Smiling faces, orbs of fire

Smiling faces, orbs of fire

Coronal holes in the sun's atmosphere • (NASA/GSFC/SDO)

Originally published 11 July 2004

A grand­child’s cray­on draw­ing dec­o­rates our fridge. A big round Sun with a smi­ley face.

Why do very young kids always put a face on the Sun?

The Swiss child psy­chol­o­gist Jean Piaget gave us the answer.

Dur­ing the mid-twen­ti­eth cen­tu­ry, Piaget pub­lished a num­ber of influ­en­tial books on the inner lives of chil­dren.
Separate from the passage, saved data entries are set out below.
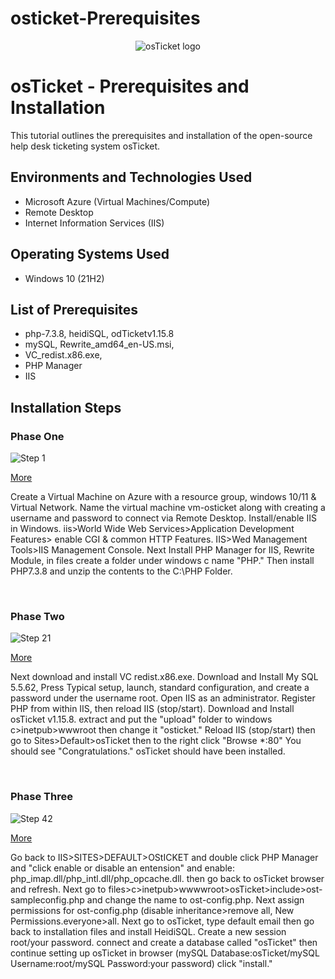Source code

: # osticket-Prerequisites

<p align="center">
<img src="https://i.imgur.com/Clzj7Xs.png" alt="osTicket logo"/>
</p>

<h1>osTicket - Prerequisites and Installation</h1>
This tutorial outlines the prerequisites and installation of the open-source help desk ticketing system osTicket.<br />


<!--<h2>Video Demonstration</h2>-->

<!--- ### [YouTube: How To Install osTicket with Prerequisites](https://www.youtube.com)-->

<h2>Environments and Technologies Used</h2>

- Microsoft Azure (Virtual Machines/Compute)
- Remote Desktop
- Internet Information Services (IIS)

<h2>Operating Systems Used </h2>

- Windows 10</b> (21H2)

<h2>List of Prerequisites</h2>

- php-7.3.8, heidiSQL, odTicketv1.15.8
- mySQL, Rewrite_amd64_en-US.msi, 
- VC_redist.x86.exe,
- PHP Manager
- IIS

<h2>Installation Steps</h2>

<p>
<h3>Phase One</h3>

![Step 1](https://github.com/PhillisEssel/osticket-prereqs/assets/156061642/8893e501-f59f-46b4-a546-8661cdbbebd8)
<p><a href="https://imgur.com/a/MeTaVF4">More</a></p>

</p>
<p>
Create a Virtual Machine on Azure with a resource group, windows 10/11 & Virtual Network. Name the virtual machine vm-osticket along with creating a username and password to connect via Remote Desktop. Install/enable IIS in Windows. iis>World Wide Web Services>Application Development Features> enable CGI & common HTTP Features. IIS>Wed Management Tools>IIS Management Console. Next Install PHP Manager for IIS, Rewrite Module, in files create a folder under windows c name "PHP." Then install PHP7.3.8 and unzip the contents to the C:\PHP Folder.


</p>
<br />

<p>
<h3>Phase Two</h3>

![Step 21](https://github.com/PhillisEssel/osticket-prereqs/assets/156061642/1038e7e3-d9d3-43e3-97ec-d9de81c74d7e)
<p><a href="https://imgur.com/a/V0N6z7A">More</a></p>
</p>
<p>
 Next download and install VC redist.x86.exe. Download and Install My SQL 5.5.62, Press Typical setup, launch, standard configuration, and create a password under the username root. Open IIS as an administrator. Register PHP from within IIS, then reload IIS (stop/start). Download and Install osTicket v1.15.8. extract and put the "upload" folder to windows c>inetpub>wwwroot then change it "osticket." Reload IIS (stop/start) then go to Sites>Default>osTicket then to the right click "Browse *:80" You should see "Congratulations." osTicket should have been installed.
</p>
<br />

<p>
<h3>Phase Three </h3>
 
 ![Step 42](https://github.com/PhillisEssel/osticket-prereqs/assets/156061642/aed2bfbb-da2e-4e7f-abfa-b63349f7acab)

 <p><a href="https://imgur.com/a/rx8zIsi">More</a></p>
</p>
<p>
Go back to IIS>SITES>DEFAULT>OStICKET and double click PHP Manager and "click enable or disable an entension" and enable: php_imap.dll/php_intl.dll/php_opcache.dll. then go back to osTicket browser and refresh. Next go to files>c>inetpub>wwwwroot>osTicket>include>ost-sampleconfig.php and change the name to ost-config.php. Next assign permissions for ost-config.php (disable inheritance>remove all, New Permissions.everyone>all. Next go to osTicket, type default email then go back to installation files and install HeidiSQL. Create a new session root/your password. connect and create a database called "osTicket" then continue setting up osTicket in browser (mySQL Database:osTicket/mySQL Username:root/mySQL Password:your password) click "install."
</p>
<br />
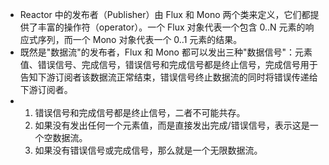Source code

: - Reactor 中的发布者（Publisher）由 Flux 和 Mono 两个类来定义，它们都提供了丰富的操作符（operator）。一个 Flux 对象代表一个包含 0..N 元素的响应式序列，而一个 Mono 对象代表一个 0..1 元素的结果。
- 既然是"数据流"的发布者，Flux 和 Mono 都可以发出三种"数据信号"：元素值、错误信号、完成信号，错误信号和完成信号都是终止信号，完成信号用于告知下游订阅者该数据流正常结束，错误信号终止数据流的同时将错误传递给下游订阅者。  
-
  1. 错误信号和完成信号都是终止信号，二者不可能共存。
  2. 如果没有发出任何一个元素值，而是直接发出完成/错误信号，表示这是一个空数据流。
  3. 如果没有错误信号或完成信号，那么就是一个无限数据流。
  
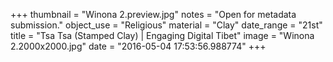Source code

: +++
thumbnail = "Winona 2.preview.jpg"
notes = "Open for metadata submission."
object_use = "Religious"
material = "Clay"
date_range = "21st"
title = "Tsa Tsa (Stamped Clay) | Engaging Digital Tibet"
image = "Winona 2.2000x2000.jpg"
date = "2016-05-04 17:53:56.988774"
+++
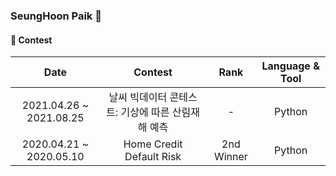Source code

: ###  SeungHoon Paik 👋

#### 🔹 Contest
| Date | Contest | Rank | Language & Tool |
|:---:|:---:|:---:|:---:|
| 2021.04.26 ~ 2021.08.25 | 날씨 빅데이터 콘테스트: 기상에 따른 산림재해 예측 | - | Python |
| 2020.04.21 ~ 2020.05.10 | Home Credit Default Risk | 2nd Winner | Python |

<!--
**psh96911/psh96911** is a ✨ _special_ ✨ repository because its `README.md` (this file) appears on your GitHub profile.

Here are some ideas to get you started:

- 🔭 I’m currently working on ...
- 🌱 I’m currently learning ...
- 👯 I’m looking to collaborate on ...
- 🤔 I’m looking for help with ...
- 💬 Ask me about ...
- 📫 How to reach me: ...
- 😄 Pronouns: ...
- ⚡ Fun fact: ...
-->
A child’s ear­li­est under­stand­ing of the world is invari­ably ani­mistic (every­thing is alive) and arti­fi­cial­ist (every­thing is the result of a con­scious agency), he said. Very young chil­dren tru­ly imag­ine that the Sun is alive. Ask a child why the Sun is in the sky and the answer will be some ver­sion of “It was put there for me.”
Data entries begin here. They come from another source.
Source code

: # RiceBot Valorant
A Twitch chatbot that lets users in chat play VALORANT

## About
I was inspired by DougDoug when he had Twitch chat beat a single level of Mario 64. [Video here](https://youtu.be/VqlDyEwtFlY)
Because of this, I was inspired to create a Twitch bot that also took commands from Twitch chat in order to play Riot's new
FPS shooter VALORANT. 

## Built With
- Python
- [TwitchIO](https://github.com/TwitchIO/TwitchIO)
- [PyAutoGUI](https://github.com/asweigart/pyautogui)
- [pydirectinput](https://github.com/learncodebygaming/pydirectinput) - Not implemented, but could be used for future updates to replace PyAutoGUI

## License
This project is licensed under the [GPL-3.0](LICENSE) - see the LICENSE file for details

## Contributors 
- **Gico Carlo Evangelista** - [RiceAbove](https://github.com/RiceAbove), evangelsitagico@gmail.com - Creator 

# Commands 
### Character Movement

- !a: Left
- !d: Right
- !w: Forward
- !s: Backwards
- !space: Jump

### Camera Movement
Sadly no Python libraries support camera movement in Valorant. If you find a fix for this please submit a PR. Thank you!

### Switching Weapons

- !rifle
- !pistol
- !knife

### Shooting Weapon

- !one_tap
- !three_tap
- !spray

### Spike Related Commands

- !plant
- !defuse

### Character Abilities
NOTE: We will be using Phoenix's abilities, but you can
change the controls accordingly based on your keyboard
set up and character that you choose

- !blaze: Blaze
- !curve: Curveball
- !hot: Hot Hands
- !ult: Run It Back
Chil­dren con­fuse inter­nal and exter­nal worlds, the psy­chi­cal and the phys­i­cal. Only with time do they rec­og­nize the exter­nal and inde­pen­dent real­i­ty of Sun, Moon, wind, clouds, trees, stars.

Piaget believed these stages of devel­op­ment in chil­dren are uni­ver­sal and innate.
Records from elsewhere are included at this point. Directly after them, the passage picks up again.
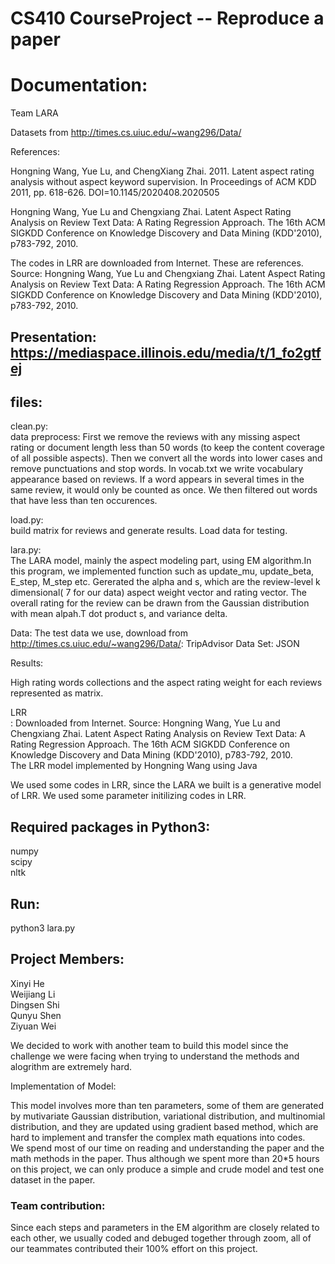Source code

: # CS410 CourseProject -- Reproduce a paper

# Documentation:

Team LARA

Datasets from http://times.cs.uiuc.edu/~wang296/Data/

References: 

Hongning Wang, Yue Lu, and ChengXiang Zhai. 2011. Latent aspect rating analysis without aspect keyword supervision. In Proceedings of ACM KDD 2011, pp. 618-626. DOI=10.1145/2020408.2020505

Hongning Wang, Yue Lu and Chengxiang Zhai. Latent Aspect Rating Analysis on Review Text Data: A Rating Regression Approach. The 16th ACM SIGKDD Conference on Knowledge Discovery and Data Mining (KDD'2010), p783-792, 2010.

The codes in LRR are downloaded from Internet. These are references. Source: Hongning Wang, Yue Lu and Chengxiang Zhai. Latent Aspect Rating Analysis on Review Text Data: A Rating Regression Approach. The 16th ACM SIGKDD Conference on Knowledge Discovery and Data Mining (KDD'2010), p783-792, 2010.




## Presentation: https://mediaspace.illinois.edu/media/t/1_fo2gtfej

## files:

clean.py: <br>
data preprocess: First we remove the reviews with any missing aspect rating or document length less than 50 words (to keep the content coverage of all possible aspects).  Then we  convert all the words into lower cases and remove punctuations and stop words.  In vocab.txt we write vocabulary appearance based on reviews. If a word appears in several times in the same review, it would only be counted as once.  We then filtered out words that have less than ten occurences.  <br>

load.py: <br>
build matrix for reviews and generate results. Load data for testing. <br>

lara.py: <br>
The LARA model, mainly the aspect modeling part, using EM algorithm.In this program, we implemented function such as update_mu, update_beta, E_step, M_step etc. Gererated the alpha and s, which are the review-level k dimensional( 7 for our data) aspect weight vector and rating vector. The overall rating for the review can be drawn from the Gaussian distribution with mean alpah.T dot product s, and variance delta. <br>

Data: The test data we use, download from http://times.cs.uiuc.edu/~wang296/Data/: TripAdvisor Data Set: JSON <br>

Results: <br>

High rating words collections and the aspect rating weight for each reviews represented as matrix. <br>


LRR <br>:
Downloaded from Internet. Source: Hongning Wang, Yue Lu and Chengxiang Zhai. Latent Aspect Rating Analysis on Review Text Data: A Rating Regression Approach. The 16th ACM SIGKDD Conference on Knowledge Discovery and Data Mining (KDD'2010), p783-792, 2010.  <br>
The LRR model implemented by Hongning Wang using Java <br>

We used some codes in LRR, since the LARA we built is a generative model of LRR. We used some parameter initilizing codes in LRR. 

## Required packages in Python3:
numpy <br>
scipy <br>
nltk

## Run:
python3 lara.py <br>

## Project Members:
Xinyi He <br>
Weijiang Li <br>
Dingsen Shi  <br>
Qunyu Shen <br>
Ziyuan Wei <br>

We decided to work with another team to build this model since the challenge we were facing when trying to understand the methods and alogrithm are extremely hard. <br> 

Implementation of Model:<br>

This model involves more than ten parameters, some of them are generated by mutivariate Gaussian distribution, variational distribution, and multinomial distribution, and they are updated using gradient based method, which are hard to implement and transfer the complex math equations into codes. <br>
We spend most of our time on reading and understanding the paper and the math methods in the paper. Thus although we spent more than 20*5 hours on this project, we can only produce a simple and crude model and test one dataset in the paper. <br>

### Team contribution:
Since each steps and parameters in the EM algorithm are closely related to each other, we usually coded and debuged together through zoom, all of our teammates contributed their 100% effort on this project.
Anthro­pol­o­gists tell us that ani­mistic and arti­fi­cial­ist think­ing is uni­ver­sal among all pre-sci­en­tif­ic peo­ples of the world. The par­al­lel between the intel­lec­tu­al devel­op­ment of chil­dren and the evo­lu­tion of sci­ence was not lost on Piaget.

Both as indi­vid­u­als and as a species, we begin with pro­jec­tions of our inner lives onto the world, and move towards recog­ni­tion of an exter­nal real­i­ty that is inde­pen­dent of ourselves.

It has become fash­ion­able of late among cer­tain aca­d­e­mics to sug­gest that ani­mistic and arti­fi­cial­ist views of the world — such as those of chil­dren or pre-sci­en­tif­ic cul­tures — are no less legit­i­mate than the world­view of science.

There is no knowl­edge that is inde­pen­dent of the know­er, say these post­mod­ern rel­a­tivists, and sci­en­tif­ic knowl­edge has no more claim to objec­tiv­i­ty than any oth­er kind of knowledge.

But if we have learned any­thing dur­ing the last few thou­sands years of human devel­op­ment it is that ani­mism and arti­fi­cial­ism lead nowhere. Sci­en­tif­ic think­ing has been the only effec­tive engine of mate­r­i­al progress.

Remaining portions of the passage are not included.